Rating: R | Runtime: 149 minutes
Release Date: October 17th, 2025 (USA)
Studio: Netflix
Director(s): Guillermo del Toro
Writer(s): Guillermo del Toro / Mary Shelley (novel Frankenstein; or, The Modern Prometheus)
What is pain if not evidence of intelligence?
It’s funny that so many people think Guillermo del Toro made Jacob Elordi’s Wretch “too sympathetic” as though he changed what Mary Shelley wrote rather than chose it precisely because it already aligned with his sensibilities. It’s funnier still because the opening scene on the ice shows Victor Frankenstein’s creation ripping sailors apart despite only ever killing members of his creator’s family in the novel. If anything, del Toro made him more monstrous than ever.
This bloodshed gave me pause as far as what I was about to witness and the first chapter did not assuage that trepidation considering it was more an adaptation of James Whale’s 1931 film than the source novel. I get it, though. Audiences want to see the Wretch come to life in a giant tower. They want to see the horror icon that pop culture has turned the victim into instead of reckoning with the true monster: the man who forced him to live in a world that would never accept him.
Thankfully, the second chapter does go back to the text. The filmmaker has thus provided the best of both worlds while still adhering to the morality tale at the center of Shelley’s work.

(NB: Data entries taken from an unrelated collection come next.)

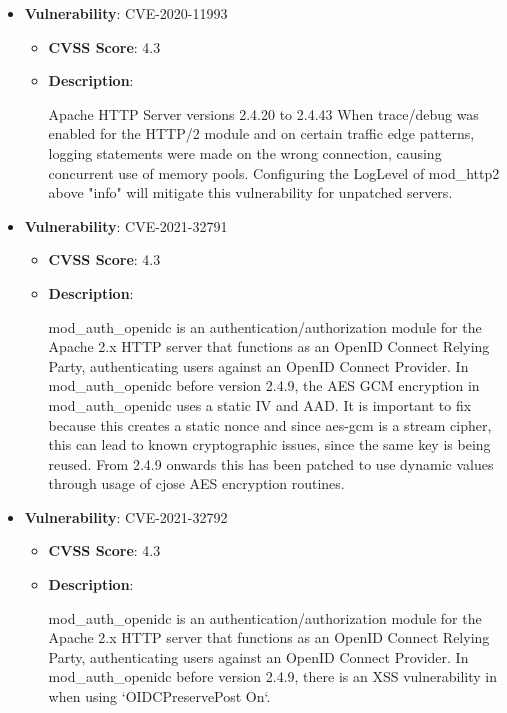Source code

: \documentclass{article}
\begin{document}
\begin{itemize}
        \item \textbf{Vulnerability}: CVE-2020-11993
        \begin{itemize}
            \item \textbf{CVSS Score}:  4.3 
            \item \textbf{Description}:
            \parbox[t]{0.9\linewidth}{
                \ttfamily Apache HTTP Server versions 2.4.20 to 2.4.43 When trace/debug was enabled for the HTTP/2 module and on certain traffic edge patterns, logging statements were made on the wrong connection, causing concurrent use of memory pools. Configuring the LogLevel of mod\_http2 above "info" will mitigate this vulnerability for unpatched servers.
            }
        \end{itemize}
    
        \item \textbf{Vulnerability}: CVE-2021-32791
        \begin{itemize}
            \item \textbf{CVSS Score}:  4.3 
            \item \textbf{Description}:
            \parbox[t]{0.9\linewidth}{
                \ttfamily mod\_auth\_openidc is an authentication/authorization module for the Apache 2.x HTTP server that functions as an OpenID Connect Relying Party, authenticating users against an OpenID Connect Provider. In mod\_auth\_openidc before version 2.4.9, the AES GCM encryption in mod\_auth\_openidc uses a static IV and AAD. It is important to fix because this creates a static nonce and since aes-gcm is a stream cipher, this can lead to known cryptographic issues, since the same key is being reused. From 2.4.9 onwards this has been patched to use dynamic values through usage of cjose AES encryption routines.
            }
        \end{itemize}
    
        \item \textbf{Vulnerability}: CVE-2021-32792
        \begin{itemize}
            \item \textbf{CVSS Score}:  4.3 
            \item \textbf{Description}:
            \parbox[t]{0.9\linewidth}{
                \ttfamily mod\_auth\_openidc is an authentication/authorization module for the Apache 2.x HTTP server that functions as an OpenID Connect Relying Party, authenticating users against an OpenID Connect Provider. In mod\_auth\_openidc before version 2.4.9, there is an XSS vulnerability in when using `OIDCPreservePost On`.
            }
        \end{itemize}
    

\end{itemize}
\end{document}
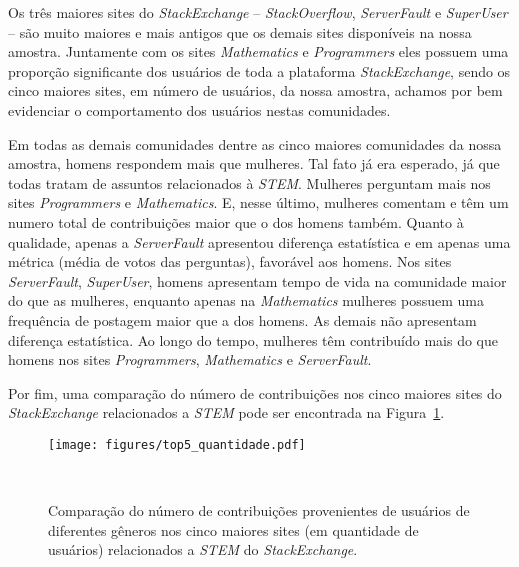 Os três maiores sites do \emph{StackExchange} -- \emph{StackOverflow}, \emph{ServerFault} e \emph{SuperUser} -- são muito maiores e mais antigos que os demais sites disponíveis na nossa amostra. Juntamente com os sites \emph{Mathematics} e \emph{Programmers} eles possuem uma proporção significante dos usuários de toda a plataforma \emph{StackExchange}, sendo os cinco maiores sites, em número de usuários, da nossa amostra, achamos por bem evidenciar o comportamento dos usuários nestas comunidades. 

Em todas as demais comunidades dentre as cinco maiores comunidades da nossa amostra, homens respondem mais que mulheres. Tal fato já era esperado, já que todas tratam de assuntos relacionados à \emph{STEM}. Mulheres perguntam mais nos sites \emph{Programmers} e \emph{Mathematics}. E, nesse último, mulheres comentam e têm um numero total de contribuições maior que o dos homens também. Quanto à qualidade, apenas a \emph{ServerFault} apresentou diferença estatística e em apenas uma métrica (média de votos das perguntas), favorável aos homens. Nos sites \emph{ServerFault}, \emph{SuperUser}, homens apresentam tempo de vida na comunidade maior do que as mulheres, enquanto apenas na \emph{Mathematics} mulheres possuem uma frequência de postagem maior que a dos homens. As demais não apresentam diferença estatística. Ao longo do tempo, mulheres têm contribuído mais do que homens nos sites \emph{Programmers}, \emph{Mathematics} e \emph{ServerFault}. 

Por fim, uma comparação do número de contribuições nos cinco maiores sites do \emph{StackExchange} relacionados a \emph{STEM} pode ser encontrada na Figura~\ref{fig:top-five}.


\begin{figure}[!b]
  \centering
  \texttt{[image: figures/top5\_quantidade.pdf]}
  \caption[Comparação do número de contribuições na 5 maiores comunidades.]{Comparação do número de contribuições provenientes de usuários de diferentes gêneros nos cinco maiores sites (em quantidade de usuários) relacionados a \emph{STEM} do \emph{StackExchange}.}~\label{fig:top-five}
\end{figure}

Yes, the desire to pass down the Wretch’s pain as an inheritance of fathers beating sons is an oversimplification that undercuts the idea of humanity collectively teaching him hate, but it does work in the context of brevity. So too does having Oscar Isaac’s Victor and the Wretch meet on the ship to personally tell its captain (and us) their respective tales.
This way del Toro can mirror their paths via his climactic apex of tragic deaths and distill good (love) and evil (hubris) down to a manageable number of characters while still adding new ones (Christoph Waltz) to reinforce his motifs. Elordi steals the show and proves his casting was about more than just the utility of his size. The whole looks amazing. And the creature design is so much closer to what I envisioned reading than the version adopted for Halloween costumes.
Beyond giving us a faithful adaptation via a miniseries, I’m not sure you could do better justice to Shelley’s themes or the character’s subsequent legacy than this.

Jacob Elordi and Mia Goth in FRANKENSTEIN; courtesy of Netflix.